START DATA EXTRACTS
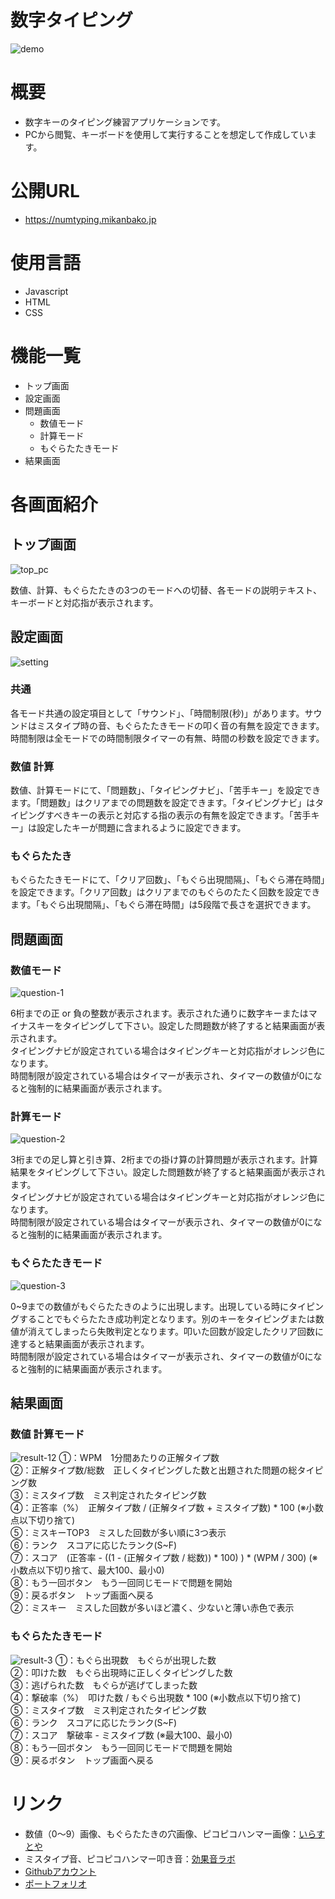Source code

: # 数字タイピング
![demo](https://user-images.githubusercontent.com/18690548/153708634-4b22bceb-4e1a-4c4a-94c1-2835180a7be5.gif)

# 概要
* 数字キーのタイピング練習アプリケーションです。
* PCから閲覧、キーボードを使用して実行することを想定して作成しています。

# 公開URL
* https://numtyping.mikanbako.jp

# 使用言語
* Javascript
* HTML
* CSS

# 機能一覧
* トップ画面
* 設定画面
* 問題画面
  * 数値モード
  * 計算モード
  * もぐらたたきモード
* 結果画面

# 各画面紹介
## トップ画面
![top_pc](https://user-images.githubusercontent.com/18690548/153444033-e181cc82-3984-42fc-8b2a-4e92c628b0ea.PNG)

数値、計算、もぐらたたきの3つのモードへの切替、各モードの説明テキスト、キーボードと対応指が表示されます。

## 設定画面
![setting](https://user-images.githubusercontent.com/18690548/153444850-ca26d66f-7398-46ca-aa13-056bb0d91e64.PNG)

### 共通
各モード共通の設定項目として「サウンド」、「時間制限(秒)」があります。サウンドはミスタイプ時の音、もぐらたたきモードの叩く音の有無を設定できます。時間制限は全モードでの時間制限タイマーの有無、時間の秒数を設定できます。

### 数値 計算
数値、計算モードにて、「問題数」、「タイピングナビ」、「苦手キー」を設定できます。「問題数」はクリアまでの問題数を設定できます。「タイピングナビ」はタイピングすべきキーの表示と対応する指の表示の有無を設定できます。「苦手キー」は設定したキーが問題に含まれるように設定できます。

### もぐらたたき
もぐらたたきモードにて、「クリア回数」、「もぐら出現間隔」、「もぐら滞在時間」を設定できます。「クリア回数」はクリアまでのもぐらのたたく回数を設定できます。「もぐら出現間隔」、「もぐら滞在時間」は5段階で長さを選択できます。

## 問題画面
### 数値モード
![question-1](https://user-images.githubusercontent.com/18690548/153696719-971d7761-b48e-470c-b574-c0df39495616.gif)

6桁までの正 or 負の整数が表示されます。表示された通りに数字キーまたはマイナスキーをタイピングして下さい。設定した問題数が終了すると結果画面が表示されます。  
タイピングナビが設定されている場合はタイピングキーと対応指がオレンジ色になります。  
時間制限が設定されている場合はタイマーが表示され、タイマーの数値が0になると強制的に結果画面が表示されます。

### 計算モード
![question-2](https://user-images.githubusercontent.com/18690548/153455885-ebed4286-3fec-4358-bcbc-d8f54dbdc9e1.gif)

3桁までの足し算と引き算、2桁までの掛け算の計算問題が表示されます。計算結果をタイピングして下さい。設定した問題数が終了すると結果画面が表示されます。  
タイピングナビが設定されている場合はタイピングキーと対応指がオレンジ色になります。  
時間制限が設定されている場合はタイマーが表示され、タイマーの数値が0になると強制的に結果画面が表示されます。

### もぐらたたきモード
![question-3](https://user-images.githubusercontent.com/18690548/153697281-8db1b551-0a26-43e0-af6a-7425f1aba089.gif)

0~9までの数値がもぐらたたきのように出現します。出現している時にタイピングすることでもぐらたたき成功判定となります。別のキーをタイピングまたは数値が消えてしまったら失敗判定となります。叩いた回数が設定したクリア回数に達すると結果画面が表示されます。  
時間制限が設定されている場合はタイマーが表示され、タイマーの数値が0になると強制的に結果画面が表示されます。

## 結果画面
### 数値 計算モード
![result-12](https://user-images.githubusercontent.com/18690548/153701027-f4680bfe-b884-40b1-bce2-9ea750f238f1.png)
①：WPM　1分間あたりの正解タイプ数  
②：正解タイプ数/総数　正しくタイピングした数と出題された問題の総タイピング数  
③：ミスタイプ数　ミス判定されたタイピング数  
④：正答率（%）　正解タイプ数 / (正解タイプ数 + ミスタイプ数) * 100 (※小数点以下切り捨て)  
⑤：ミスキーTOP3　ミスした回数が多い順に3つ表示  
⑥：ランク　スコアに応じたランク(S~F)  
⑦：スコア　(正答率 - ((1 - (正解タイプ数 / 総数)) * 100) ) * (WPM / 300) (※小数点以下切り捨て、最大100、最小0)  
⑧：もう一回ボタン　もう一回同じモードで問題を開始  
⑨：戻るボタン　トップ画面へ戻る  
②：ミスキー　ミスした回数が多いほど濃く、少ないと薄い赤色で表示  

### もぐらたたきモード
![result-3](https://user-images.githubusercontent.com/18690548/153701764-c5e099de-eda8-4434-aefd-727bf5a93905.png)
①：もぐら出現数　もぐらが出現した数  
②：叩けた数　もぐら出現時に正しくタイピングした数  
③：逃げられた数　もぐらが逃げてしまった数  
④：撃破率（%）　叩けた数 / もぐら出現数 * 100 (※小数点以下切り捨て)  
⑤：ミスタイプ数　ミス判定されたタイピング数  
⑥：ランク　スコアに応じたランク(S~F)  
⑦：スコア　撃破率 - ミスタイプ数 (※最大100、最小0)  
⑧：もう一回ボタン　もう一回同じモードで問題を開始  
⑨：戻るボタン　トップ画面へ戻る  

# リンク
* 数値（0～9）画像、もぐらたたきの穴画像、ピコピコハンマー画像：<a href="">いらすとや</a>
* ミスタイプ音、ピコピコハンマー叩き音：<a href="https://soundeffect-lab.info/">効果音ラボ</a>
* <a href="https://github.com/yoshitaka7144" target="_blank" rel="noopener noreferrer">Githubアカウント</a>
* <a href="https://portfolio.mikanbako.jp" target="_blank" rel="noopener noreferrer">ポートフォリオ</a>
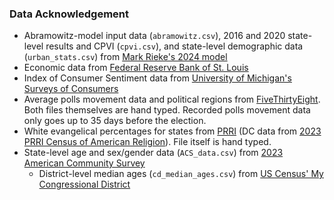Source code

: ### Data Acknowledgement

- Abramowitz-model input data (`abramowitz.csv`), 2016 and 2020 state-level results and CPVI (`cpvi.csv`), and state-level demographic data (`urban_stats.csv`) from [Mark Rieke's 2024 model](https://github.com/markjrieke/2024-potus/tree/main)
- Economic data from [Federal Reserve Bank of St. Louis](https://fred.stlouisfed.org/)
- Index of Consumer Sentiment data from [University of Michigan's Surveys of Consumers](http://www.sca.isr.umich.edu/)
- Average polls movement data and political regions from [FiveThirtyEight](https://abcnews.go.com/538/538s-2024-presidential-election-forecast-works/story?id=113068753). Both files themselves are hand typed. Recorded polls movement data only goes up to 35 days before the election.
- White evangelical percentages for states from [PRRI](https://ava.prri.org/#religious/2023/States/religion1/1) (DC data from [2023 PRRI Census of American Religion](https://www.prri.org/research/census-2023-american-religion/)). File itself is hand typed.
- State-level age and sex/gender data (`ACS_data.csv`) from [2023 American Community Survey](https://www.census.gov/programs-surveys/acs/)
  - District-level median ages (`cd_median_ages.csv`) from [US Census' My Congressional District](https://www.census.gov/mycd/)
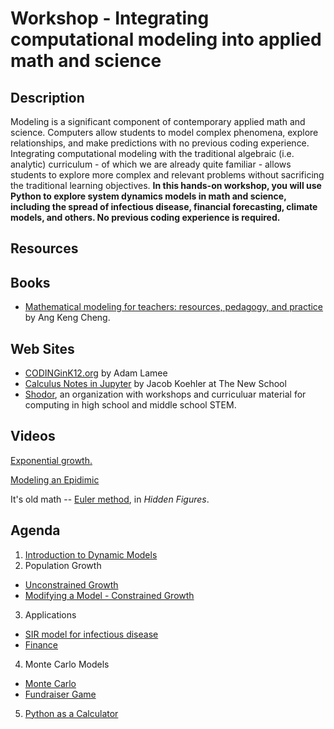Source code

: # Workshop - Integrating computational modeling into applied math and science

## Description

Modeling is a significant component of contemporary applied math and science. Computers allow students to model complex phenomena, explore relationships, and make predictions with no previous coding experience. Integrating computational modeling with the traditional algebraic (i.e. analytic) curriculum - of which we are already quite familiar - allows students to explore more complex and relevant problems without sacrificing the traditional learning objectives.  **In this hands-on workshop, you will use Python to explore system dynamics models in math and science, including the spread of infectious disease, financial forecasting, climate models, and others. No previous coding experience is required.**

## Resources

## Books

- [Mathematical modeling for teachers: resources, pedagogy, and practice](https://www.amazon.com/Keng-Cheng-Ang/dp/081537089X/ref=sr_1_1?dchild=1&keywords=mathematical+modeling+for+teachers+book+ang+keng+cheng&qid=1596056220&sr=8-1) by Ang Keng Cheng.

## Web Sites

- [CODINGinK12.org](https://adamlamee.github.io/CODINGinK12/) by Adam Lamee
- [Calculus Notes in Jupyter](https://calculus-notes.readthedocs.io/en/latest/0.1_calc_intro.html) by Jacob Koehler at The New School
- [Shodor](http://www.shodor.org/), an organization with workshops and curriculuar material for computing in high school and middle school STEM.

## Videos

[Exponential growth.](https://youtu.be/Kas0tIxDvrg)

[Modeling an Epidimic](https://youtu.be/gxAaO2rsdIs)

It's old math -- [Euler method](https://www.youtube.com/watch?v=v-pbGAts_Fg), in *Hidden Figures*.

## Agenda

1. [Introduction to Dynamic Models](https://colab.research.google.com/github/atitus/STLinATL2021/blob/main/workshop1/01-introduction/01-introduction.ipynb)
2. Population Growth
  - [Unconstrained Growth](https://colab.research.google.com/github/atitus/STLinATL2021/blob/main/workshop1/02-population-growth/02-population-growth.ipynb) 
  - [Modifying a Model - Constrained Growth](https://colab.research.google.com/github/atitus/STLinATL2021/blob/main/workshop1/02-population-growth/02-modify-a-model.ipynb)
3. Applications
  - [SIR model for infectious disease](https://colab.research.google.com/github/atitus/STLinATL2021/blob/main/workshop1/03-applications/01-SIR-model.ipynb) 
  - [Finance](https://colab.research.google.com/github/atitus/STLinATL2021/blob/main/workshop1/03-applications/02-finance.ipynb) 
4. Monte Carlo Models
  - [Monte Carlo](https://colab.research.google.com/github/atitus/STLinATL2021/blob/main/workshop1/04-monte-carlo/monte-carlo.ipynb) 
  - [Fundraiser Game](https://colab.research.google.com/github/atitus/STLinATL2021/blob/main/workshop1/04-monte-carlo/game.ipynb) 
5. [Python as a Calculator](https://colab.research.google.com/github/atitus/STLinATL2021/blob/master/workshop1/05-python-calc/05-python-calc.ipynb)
END DATA EXTRACTS
→ **YOUR ASSIGNMENT**: Set down, unchanged, only those lines above that fall between the line with "- Economic data" and the line with "- Average polls", the two end lines included.

→ **RESULT FOR THIS TASK**:
- Economic data from [Federal Reserve Bank of St. Louis](https://fred.stlouisfed.org/)
- Index of Consumer Sentiment data from [University of Michigan's Surveys of Consumers](http://www.sca.isr.umich.edu/)
- Average polls movement data and political regions from [FiveThirtyEight](https://abcnews.go.com/538/538s-2024-presidential-election-forecast-works/story?id=113068753). Both files themselves are hand typed. Recorded polls movement data only goes up to 35 days before the election.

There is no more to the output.